• [Provided records]:
····················

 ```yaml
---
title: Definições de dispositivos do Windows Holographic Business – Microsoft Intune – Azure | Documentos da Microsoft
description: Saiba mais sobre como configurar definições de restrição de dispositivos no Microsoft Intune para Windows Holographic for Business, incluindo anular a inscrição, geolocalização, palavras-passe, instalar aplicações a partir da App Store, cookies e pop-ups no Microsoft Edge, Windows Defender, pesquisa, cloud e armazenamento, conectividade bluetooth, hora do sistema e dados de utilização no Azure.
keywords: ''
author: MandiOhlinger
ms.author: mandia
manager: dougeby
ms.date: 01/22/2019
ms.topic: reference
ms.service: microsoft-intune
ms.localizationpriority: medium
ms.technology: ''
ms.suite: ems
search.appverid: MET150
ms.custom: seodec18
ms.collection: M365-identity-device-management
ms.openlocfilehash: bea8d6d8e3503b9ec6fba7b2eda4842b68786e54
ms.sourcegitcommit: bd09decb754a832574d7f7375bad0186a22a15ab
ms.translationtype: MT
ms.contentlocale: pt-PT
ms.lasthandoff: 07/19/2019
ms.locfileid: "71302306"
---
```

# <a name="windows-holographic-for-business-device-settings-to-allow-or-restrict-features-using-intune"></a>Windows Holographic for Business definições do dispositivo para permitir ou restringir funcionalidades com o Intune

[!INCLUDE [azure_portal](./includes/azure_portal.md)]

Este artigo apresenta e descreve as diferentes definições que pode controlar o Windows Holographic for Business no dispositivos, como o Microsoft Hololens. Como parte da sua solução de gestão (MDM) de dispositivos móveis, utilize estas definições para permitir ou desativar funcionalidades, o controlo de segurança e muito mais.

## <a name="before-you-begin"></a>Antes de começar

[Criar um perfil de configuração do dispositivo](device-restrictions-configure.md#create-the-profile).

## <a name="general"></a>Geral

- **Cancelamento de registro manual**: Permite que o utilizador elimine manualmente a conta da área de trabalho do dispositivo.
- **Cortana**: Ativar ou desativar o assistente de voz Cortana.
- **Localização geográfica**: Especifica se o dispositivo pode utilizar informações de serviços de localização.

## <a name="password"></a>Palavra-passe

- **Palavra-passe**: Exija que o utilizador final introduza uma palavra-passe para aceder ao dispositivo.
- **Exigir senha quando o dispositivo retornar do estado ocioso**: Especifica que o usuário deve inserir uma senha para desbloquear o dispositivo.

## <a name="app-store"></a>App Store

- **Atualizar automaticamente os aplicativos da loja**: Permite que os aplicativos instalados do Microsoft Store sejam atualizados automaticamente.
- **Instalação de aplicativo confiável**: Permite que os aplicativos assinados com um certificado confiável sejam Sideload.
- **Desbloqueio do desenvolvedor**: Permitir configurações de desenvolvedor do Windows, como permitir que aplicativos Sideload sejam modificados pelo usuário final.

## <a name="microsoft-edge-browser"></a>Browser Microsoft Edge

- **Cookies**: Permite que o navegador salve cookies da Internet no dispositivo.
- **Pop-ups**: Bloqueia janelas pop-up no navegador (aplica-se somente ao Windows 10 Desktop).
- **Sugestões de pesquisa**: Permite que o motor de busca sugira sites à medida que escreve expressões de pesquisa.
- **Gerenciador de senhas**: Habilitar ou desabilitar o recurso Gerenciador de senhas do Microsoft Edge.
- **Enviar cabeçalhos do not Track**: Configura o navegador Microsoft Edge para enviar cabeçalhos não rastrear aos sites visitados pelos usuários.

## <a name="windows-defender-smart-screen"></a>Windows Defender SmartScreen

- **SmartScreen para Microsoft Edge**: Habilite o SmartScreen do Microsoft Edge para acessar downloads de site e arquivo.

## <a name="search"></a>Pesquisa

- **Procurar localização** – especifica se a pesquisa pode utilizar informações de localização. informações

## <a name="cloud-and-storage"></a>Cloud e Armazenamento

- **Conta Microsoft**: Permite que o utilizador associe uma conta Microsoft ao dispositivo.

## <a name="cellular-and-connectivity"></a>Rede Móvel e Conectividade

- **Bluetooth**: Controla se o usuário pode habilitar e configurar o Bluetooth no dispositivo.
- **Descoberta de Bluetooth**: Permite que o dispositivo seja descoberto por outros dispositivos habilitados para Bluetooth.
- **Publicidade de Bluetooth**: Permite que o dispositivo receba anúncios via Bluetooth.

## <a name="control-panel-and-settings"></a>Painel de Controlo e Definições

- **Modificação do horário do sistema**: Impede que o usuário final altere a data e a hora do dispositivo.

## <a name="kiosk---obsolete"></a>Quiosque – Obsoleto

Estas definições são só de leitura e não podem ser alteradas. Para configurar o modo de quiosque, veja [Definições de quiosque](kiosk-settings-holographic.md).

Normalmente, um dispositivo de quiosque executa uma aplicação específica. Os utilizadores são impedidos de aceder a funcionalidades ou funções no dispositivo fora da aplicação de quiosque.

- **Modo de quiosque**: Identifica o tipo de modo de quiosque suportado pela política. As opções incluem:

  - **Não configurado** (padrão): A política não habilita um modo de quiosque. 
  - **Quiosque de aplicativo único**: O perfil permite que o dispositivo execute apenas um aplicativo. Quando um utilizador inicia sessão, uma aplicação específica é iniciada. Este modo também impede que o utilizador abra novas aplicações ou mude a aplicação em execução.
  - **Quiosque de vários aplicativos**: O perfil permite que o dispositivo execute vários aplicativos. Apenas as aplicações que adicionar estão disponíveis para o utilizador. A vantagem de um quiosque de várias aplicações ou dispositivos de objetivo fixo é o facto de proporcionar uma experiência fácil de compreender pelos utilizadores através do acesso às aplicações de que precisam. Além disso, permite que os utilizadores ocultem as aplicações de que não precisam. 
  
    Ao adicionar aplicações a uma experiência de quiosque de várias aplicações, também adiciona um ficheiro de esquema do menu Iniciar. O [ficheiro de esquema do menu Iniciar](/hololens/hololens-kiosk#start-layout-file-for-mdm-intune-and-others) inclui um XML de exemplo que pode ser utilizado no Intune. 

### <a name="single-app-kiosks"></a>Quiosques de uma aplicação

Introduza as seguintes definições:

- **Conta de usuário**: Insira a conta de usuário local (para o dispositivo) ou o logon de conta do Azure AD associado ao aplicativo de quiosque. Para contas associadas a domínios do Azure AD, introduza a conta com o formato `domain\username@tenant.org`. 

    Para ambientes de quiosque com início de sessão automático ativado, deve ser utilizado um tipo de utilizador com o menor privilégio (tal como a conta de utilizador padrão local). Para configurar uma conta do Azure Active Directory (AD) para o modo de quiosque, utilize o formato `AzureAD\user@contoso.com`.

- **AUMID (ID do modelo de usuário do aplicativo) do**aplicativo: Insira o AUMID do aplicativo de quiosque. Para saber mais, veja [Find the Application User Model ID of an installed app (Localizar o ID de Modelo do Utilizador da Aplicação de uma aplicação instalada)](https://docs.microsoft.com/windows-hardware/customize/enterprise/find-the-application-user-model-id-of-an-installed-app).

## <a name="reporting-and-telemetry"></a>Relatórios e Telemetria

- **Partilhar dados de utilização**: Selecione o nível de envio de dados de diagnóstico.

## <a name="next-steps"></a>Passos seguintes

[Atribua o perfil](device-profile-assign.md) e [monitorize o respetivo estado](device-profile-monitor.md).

····················

• [Required work]:
The data above needs to be retyped in full, exactly as given.

• [Completed task]:
 ```yaml
---
title: Definições de dispositivos do Windows Holographic Business – Microsoft Intune – Azure | Documentos da Microsoft
description: Saiba mais sobre como configurar definições de restrição de dispositivos no Microsoft Intune para Windows Holographic for Business, incluindo anular a inscrição, geolocalização, palavras-passe, instalar aplicações a partir da App Store, cookies e pop-ups no Microsoft Edge, Windows Defender, pesquisa, cloud e armazenamento, conectividade bluetooth, hora do sistema e dados de utilização no Azure.
keywords: ''
author: MandiOhlinger
ms.author: mandia
manager: dougeby
ms.date: 01/22/2019
ms.topic: reference
ms.service: microsoft-intune
ms.localizationpriority: medium
ms.technology: ''
ms.suite: ems
search.appverid: MET150
ms.custom: seodec18
ms.collection: M365-identity-device-management
ms.openlocfilehash: bea8d6d8e3503b9ec6fba7b2eda4842b68786e54
ms.sourcegitcommit: bd09decb754a832574d7f7375bad0186a22a15ab
ms.translationtype: MT
ms.contentlocale: pt-PT
ms.lasthandoff: 07/19/2019
ms.locfileid: "71302306"
---
```

# <a name="windows-holographic-for-business-device-settings-to-allow-or-restrict-features-using-intune"></a>Windows Holographic for Business definições do dispositivo para permitir ou restringir funcionalidades com o Intune

[!INCLUDE [azure_portal](./includes/azure_portal.md)]

Este artigo apresenta e descreve as diferentes definições que pode controlar o Windows Holographic for Business no dispositivos, como o Microsoft Hololens. Como parte da sua solução de gestão (MDM) de dispositivos móveis, utilize estas definições para permitir ou desativar funcionalidades, o controlo de segurança e muito mais.

## <a name="before-you-begin"></a>Antes de começar

[Criar um perfil de configuração do dispositivo](device-restrictions-configure.md#create-the-profile).

## <a name="general"></a>Geral

- **Cancelamento de registro manual**: Permite que o utilizador elimine manualmente a conta da área de trabalho do dispositivo.
- **Cortana**: Ativar ou desativar o assistente de voz Cortana.
- **Localização geográfica**: Especifica se o dispositivo pode utilizar informações de serviços de localização.

## <a name="password"></a>Palavra-passe

- **Palavra-passe**: Exija que o utilizador final introduza uma palavra-passe para aceder ao dispositivo.
- **Exigir senha quando o dispositivo retornar do estado ocioso**: Especifica que o usuário deve inserir uma senha para desbloquear o dispositivo.

## <a name="app-store"></a>App Store

- **Atualizar automaticamente os aplicativos da loja**: Permite que os aplicativos instalados do Microsoft Store sejam atualizados automaticamente.
- **Instalação de aplicativo confiável**: Permite que os aplicativos assinados com um certificado confiável sejam Sideload.
- **Desbloqueio do desenvolvedor**: Permitir configurações de desenvolvedor do Windows, como permitir que aplicativos Sideload sejam modificados pelo usuário final.

## <a name="microsoft-edge-browser"></a>Browser Microsoft Edge

- **Cookies**: Permite que o navegador salve cookies da Internet no dispositivo.
- **Pop-ups**: Bloqueia janelas pop-up no navegador (aplica-se somente ao Windows 10 Desktop).
- **Sugestões de pesquisa**: Permite que o motor de busca sugira sites à medida que escreve expressões de pesquisa.
- **Gerenciador de senhas**: Habilitar ou desabilitar o recurso Gerenciador de senhas do Microsoft Edge.
- **Enviar cabeçalhos do not Track**: Configura o navegador Microsoft Edge para enviar cabeçalhos não rastrear aos sites visitados pelos usuários.

## <a name="windows-defender-smart-screen"></a>Windows Defender SmartScreen

- **SmartScreen para Microsoft Edge**: Habilite o SmartScreen do Microsoft Edge para acessar downloads de site e arquivo.

## <a name="search"></a>Pesquisa

- **Procurar localização** – especifica se a pesquisa pode utilizar informações de localização. informações

## <a name="cloud-and-storage"></a>Cloud e Armazenamento

- **Conta Microsoft**: Permite que o utilizador associe uma conta Microsoft ao dispositivo.

## <a name="cellular-and-connectivity"></a>Rede Móvel e Conectividade

- **Bluetooth**: Controla se o usuário pode habilitar e configurar o Bluetooth no dispositivo.
- **Descoberta de Bluetooth**: Permite que o dispositivo seja descoberto por outros dispositivos habilitados para Bluetooth.
- **Publicidade de Bluetooth**: Permite que o dispositivo receba anúncios via Bluetooth.

## <a name="control-panel-and-settings"></a>Painel de Controlo e Definições

- **Modificação do horário do sistema**: Impede que o usuário final altere a data e a hora do dispositivo.

## <a name="kiosk---obsolete"></a>Quiosque – Obsoleto

Estas definições são só de leitura e não podem ser alteradas. Para configurar o modo de quiosque, veja [Definições de quiosque](kiosk-settings-holographic.md).

Normalmente, um dispositivo de quiosque executa uma aplicação específica. Os utilizadores são impedidos de aceder a funcionalidades ou funções no dispositivo fora da aplicação de quiosque.

- **Modo de quiosque**: Identifica o tipo de modo de quiosque suportado pela política. As opções incluem:

  - **Não configurado** (padrão): A política não habilita um modo de quiosque. 
  - **Quiosque de aplicativo único**: O perfil permite que o dispositivo execute apenas um aplicativo. Quando um utilizador inicia sessão, uma aplicação específica é iniciada. Este modo também impede que o utilizador abra novas aplicações ou mude a aplicação em execução.
  - **Quiosque de vários aplicativos**: O perfil permite que o dispositivo execute vários aplicativos. Apenas as aplicações que adicionar estão disponíveis para o utilizador. A vantagem de um quiosque de várias aplicações ou dispositivos de objetivo fixo é o facto de proporcionar uma experiência fácil de compreender pelos utilizadores através do acesso às aplicações de que precisam. Além disso, permite que os utilizadores ocultem as aplicações de que não precisam. 
  
    Ao adicionar aplicações a uma experiência de quiosque de várias aplicações, também adiciona um ficheiro de esquema do menu Iniciar. O [ficheiro de esquema do menu Iniciar](/hololens/hololens-kiosk#start-layout-file-for-mdm-intune-and-others) inclui um XML de exemplo que pode ser utilizado no Intune. 

### <a name="single-app-kiosks"></a>Quiosques de uma aplicação

Introduza as seguintes definições:

- **Conta de usuário**: Insira a conta de usuário local (para o dispositivo) ou o logon de conta do Azure AD associado ao aplicativo de quiosque. Para contas associadas a domínios do Azure AD, introduza a conta com o formato `domain\username@tenant.org`. 

    Para ambientes de quiosque com início de sessão automático ativado, deve ser utilizado um tipo de utilizador com o menor privilégio (tal como a conta de utilizador padrão local). Para configurar uma conta do Azure Active Directory (AD) para o modo de quiosque, utilize o formato `AzureAD\user@contoso.com`.

- **AUMID (ID do modelo de usuário do aplicativo) do**aplicativo: Insira o AUMID do aplicativo de quiosque. Para saber mais, veja [Find the Application User Model ID of an installed app (Localizar o ID de Modelo do Utilizador da Aplicação de uma aplicação instalada)](https://docs.microsoft.com/windows-hardware/customize/enterprise/find-the-application-user-model-id-of-an-installed-app).

## <a name="reporting-and-telemetry"></a>Relatórios e Telemetria

- **Partilhar dados de utilização**: Selecione o nível de envio de dados de diagnóstico.

## <a name="next-steps"></a>Passos seguintes

[Atribua o perfil](device-profile-assign.md) e [monitorize o respetivo estado](device-profile-monitor.md).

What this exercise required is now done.